The decision by the United States Court of Appeals for the 1st Circuit to overturn a lower court ruling that let a bank off the hook for losses incurred by a hacked customer has implications for both financial institutions (they need to do more) and their business customers (who typically lack legal protection from fraud that consumers enjoy).
While a lower court had granted Ocean Bank in Maine a summary judgment, saying it was not responsible for $345,000 that its customer Patco Construction lost in illegal bank transfers in 2009, the appeals court just reversed that judgment, saying the bank's security system was not "commercially reasonable," meaning Patco may indeed be able to go after the bank for some of the losses.
Time will tell what happens next, but the case is instructive. First, the details in a nutshell (you can read the whole decision here).
Patco made weekly electronic funds transfers from the bank for payroll, always from a static IP address from computers at the company's offices in Sanford, Maine. The highest payment was always less than $40,000.
The bank, according to court records, had a system that created a risk profile for each customer based on "the location from which a user logged in ... how often a user logged in ... and the size, type, and frequency of payment order normally issued." Transactions generating risk scores over 750, on a range of 0-1,000, were considered high risk.

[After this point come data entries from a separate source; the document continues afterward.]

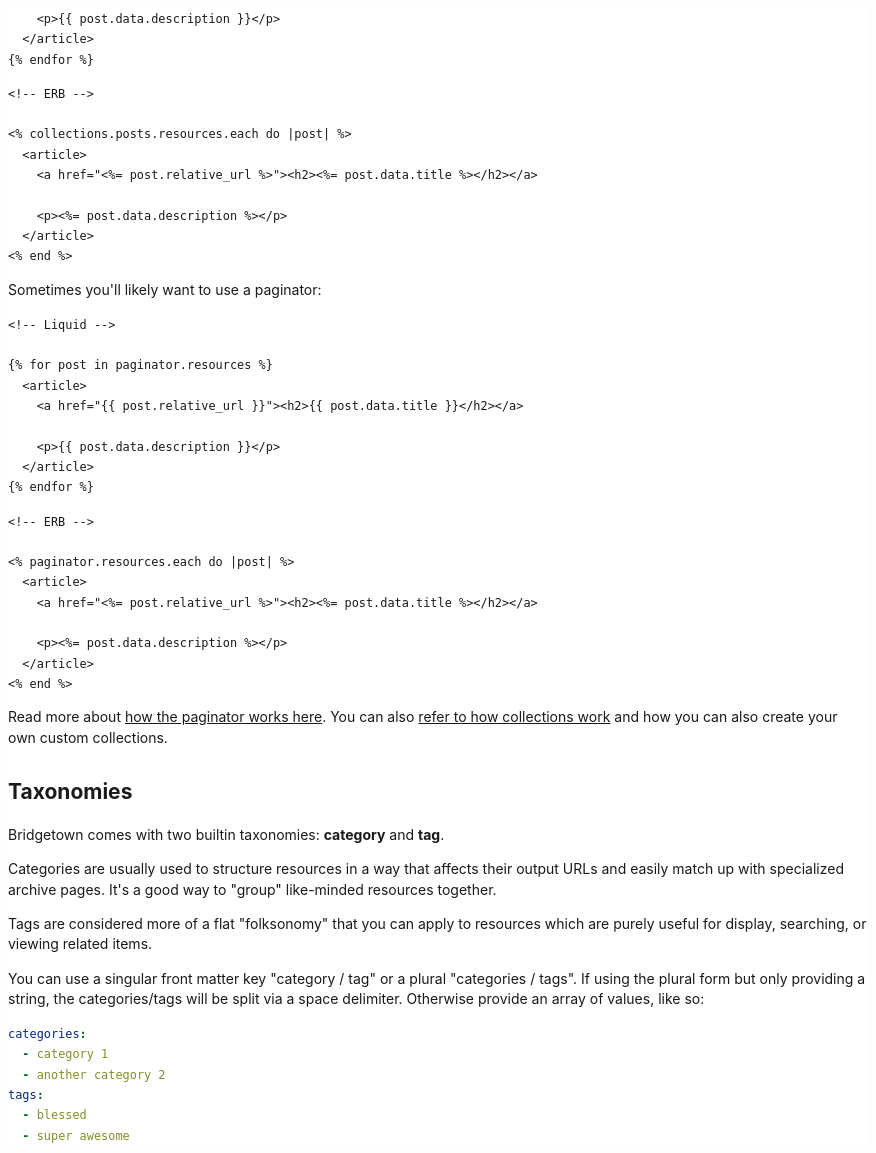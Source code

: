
 ```liquid
    <p>{{ post.data.description }}</p>
  </article>
{% endfor %}
```

```eruby
<!-- ERB -->

<% collections.posts.resources.each do |post| %>
  <article>
    <a href="<%= post.relative_url %>"><h2><%= post.data.title %></h2></a>

    <p><%= post.data.description %></p>
  </article>
<% end %>
```

Sometimes you'll likely want to use a paginator:

```liquid
<!-- Liquid -->

{% for post in paginator.resources %}
  <article>
    <a href="{{ post.relative_url }}"><h2>{{ post.data.title }}</h2></a>

    <p>{{ post.data.description }}</p>
  </article>
{% endfor %}
```

```eruby
<!-- ERB -->

<% paginator.resources.each do |post| %>
  <article>
    <a href="<%= post.relative_url %>"><h2><%= post.data.title %></h2></a>

    <p><%= post.data.description %></p>
  </article>
<% end %>
```

Read more about [how the paginator works here](/docs/content/pagination). You can also [refer to how collections work](/docs/collections) and how you can also create your own custom collections.

## Taxonomies

Bridgetown comes with two builtin taxonomies: **category** and **tag**.

Categories are usually used to structure resources in a way that affects their output URLs and easily match up with specialized archive pages. It's a good way to "group" like-minded resources together.

Tags are considered more of a flat "folksonomy" that you can apply to resources which are purely useful for display, searching, or viewing related items.

You can use a singular front matter key "category / tag" or a plural "categories / tags". If using the plural form but only providing a string, the categories/tags will be split via a space delimiter. Otherwise provide an array of values, like so:

```yaml
categories:
  - category 1
  - another category 2
tags:
  - blessed
  - super awesome
```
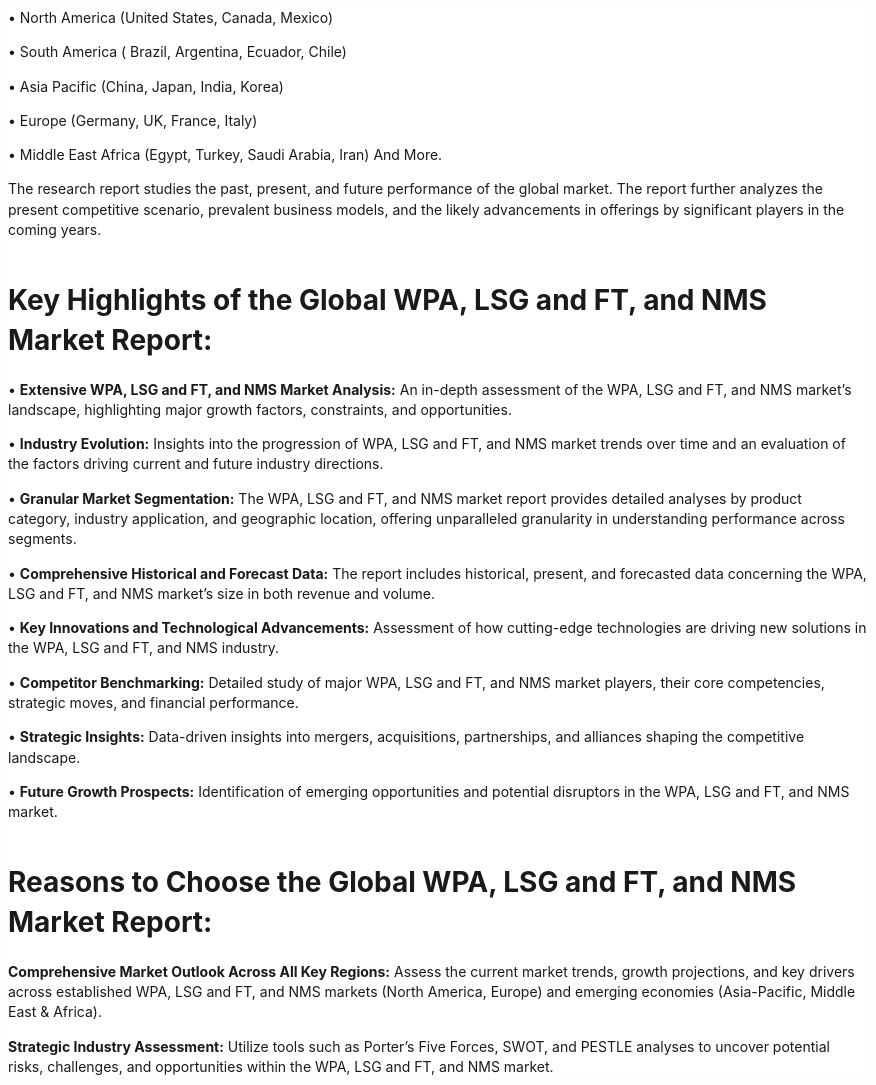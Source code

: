 • North America (United States, Canada, Mexico)

• South America ( Brazil, Argentina, Ecuador, Chile)

• Asia Pacific (China, Japan, India, Korea)

• Europe (Germany, UK, France, Italy)

• Middle East Africa (Egypt, Turkey, Saudi Arabia, Iran) And More.

The research report studies the past, present, and future performance of the global market. The report further analyzes the present competitive scenario, prevalent business models, and the likely advancements in offerings by significant players in the coming years.

# <strong>Key Highlights of the Global WPA, LSG and FT, and NMS Market Report:</strong>

• <strong>Extensive WPA, LSG and FT, and NMS Market Analysis:</strong> An in-depth assessment of the WPA, LSG and FT, and NMS market’s landscape, highlighting major growth factors, constraints, and opportunities.

• <strong>Industry Evolution:</strong> Insights into the progression of WPA, LSG and FT, and NMS market trends over time and an evaluation of the factors driving current and future industry directions.

• <strong>Granular Market Segmentation:</strong> The WPA, LSG and FT, and NMS market report provides detailed analyses by product category, industry application, and geographic location, offering unparalleled granularity in understanding performance across segments.

• <strong>Comprehensive Historical and Forecast Data:</strong> The report includes historical, present, and forecasted data concerning the WPA, LSG and FT, and NMS market’s size in both revenue and volume.

• <strong>Key Innovations and Technological Advancements:</strong> Assessment of how cutting-edge technologies are driving new solutions in the WPA, LSG and FT, and NMS industry.

• <strong>Competitor Benchmarking:</strong> Detailed study of major WPA, LSG and FT, and NMS market players, their core competencies, strategic moves, and financial performance.

• <strong>Strategic Insights:</strong> Data-driven insights into mergers, acquisitions, partnerships, and alliances shaping the competitive landscape.

• <strong>Future Growth Prospects:</strong> Identification of emerging opportunities and potential disruptors in the WPA, LSG and FT, and NMS market.

# <strong>Reasons to Choose the Global WPA, LSG and FT, and NMS Market Report:</strong>

<strong>Comprehensive Market Outlook Across All Key Regions:</strong>
Assess the current market trends, growth projections, and key drivers across established WPA, LSG and FT, and NMS markets (North America, Europe) and emerging economies (Asia-Pacific, Middle East & Africa).

<strong>Strategic Industry Assessment:</strong>
Utilize tools such as Porter’s Five Forces, SWOT, and PESTLE analyses to uncover potential risks, challenges, and opportunities within the WPA, LSG and FT, and NMS market.
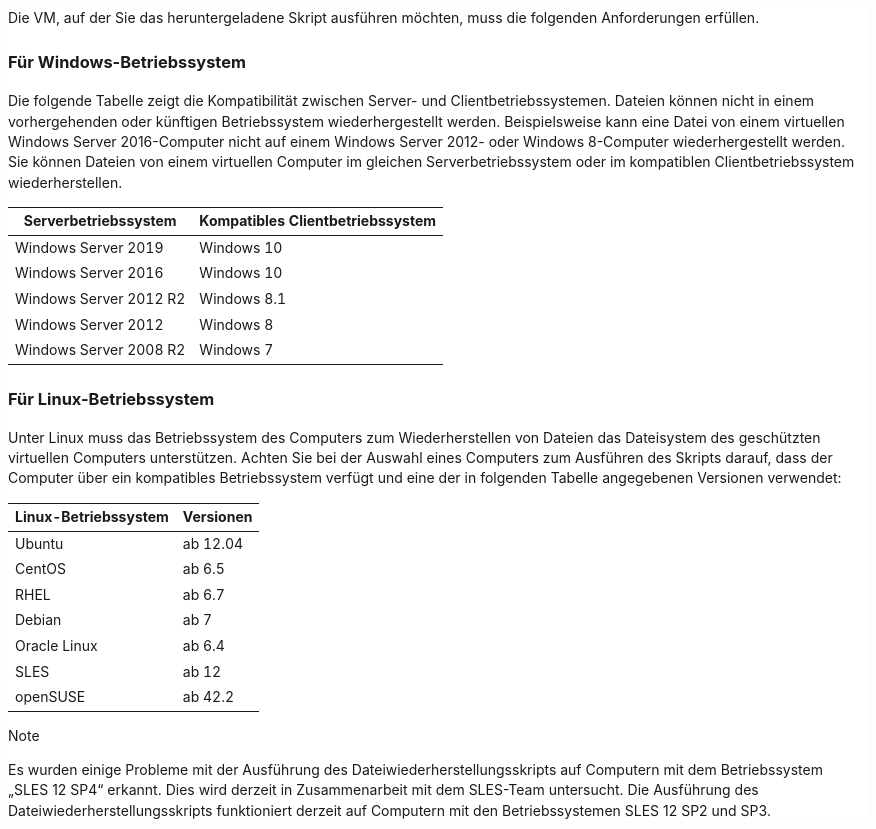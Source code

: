 Die VM, auf der Sie das heruntergeladene Skript ausführen möchten, muss die folgenden Anforderungen erfüllen.

### <a name="for-windows-os"></a>Für Windows-Betriebssystem

Die folgende Tabelle zeigt die Kompatibilität zwischen Server- und Clientbetriebssystemen. Dateien können nicht in einem vorhergehenden oder künftigen Betriebssystem wiederhergestellt werden. Beispielsweise kann eine Datei von einem virtuellen Windows Server 2016-Computer nicht auf einem Windows Server 2012- oder Windows 8-Computer wiederhergestellt werden. Sie können Dateien von einem virtuellen Computer im gleichen Serverbetriebssystem oder im kompatiblen Clientbetriebssystem wiederherstellen.

|Serverbetriebssystem | Kompatibles Clientbetriebssystem  |
| --------------- | ---- |
| Windows Server 2019    | Windows 10 |
| Windows Server 2016    | Windows 10 |
| Windows Server 2012 R2 | Windows 8.1 |
| Windows Server 2012    | Windows 8  |
| Windows Server 2008 R2 | Windows 7   |

### <a name="for-linux-os"></a>Für Linux-Betriebssystem

Unter Linux muss das Betriebssystem des Computers zum Wiederherstellen von Dateien das Dateisystem des geschützten virtuellen Computers unterstützen. Achten Sie bei der Auswahl eines Computers zum Ausführen des Skripts darauf, dass der Computer über ein kompatibles Betriebssystem verfügt und eine der in folgenden Tabelle angegebenen Versionen verwendet:

|Linux-Betriebssystem | Versionen  |
| --------------- | ---- |
| Ubuntu | ab 12.04 |
| CentOS | ab 6.5  |
| RHEL | ab 6.7 |
| Debian | ab 7 |
| Oracle Linux | ab 6.4 |
| SLES | ab 12 |
| openSUSE | ab 42.2 |

> [!NOTE]
> Es wurden einige Probleme mit der Ausführung des Dateiwiederherstellungsskripts auf Computern mit dem Betriebssystem „SLES 12 SP4“ erkannt. Dies wird derzeit in Zusammenarbeit mit dem SLES-Team untersucht.
> Die Ausführung des Dateiwiederherstellungsskripts funktioniert derzeit auf Computern mit den Betriebssystemen SLES 12 SP2 und SP3.
>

Beginning in May 2009, a hacker, logging in from an unrecognized device, from a different IP address at a different location, supplied the proper credentials of a Patco employee, including ID, password and the answer to three challenge questions, and started routing Patco money to a number of new accounts. The first transaction was for $56,594 and subsequent transfers jumped up to $90,000 and more.
"The risk-scoring engine generated a risk score of 790 for the [first] transaction, a significant departure from Patco's usual risk scores, which generally ranged from 10 to 214." But the bank wasn't monitoring the risk-scoring reports, the court says, and Patco wasn't set up to receive email alerts, a lose-lose scenario.
That, combined with the fact the bank had reduced the dollar level at which its system required challenge questions from $100,000 to $1 to snare low-value fraud, rendered the bank's system not commercially reasonable because the change meant answers were shared constantly, vastly increasing the chances of malware capturing the information before anti-malware tools could snoop out the intrusion. Traces of the Zeus worm were found on a Patco computer.
The key take-aways: For banks, having sophisticated systems in place doesn't do you any good if you don't make the associated process changes to capitalize on them; and for business customers, beware that banks don't cover you for fraud, but cases like this might begin to give you some leverage.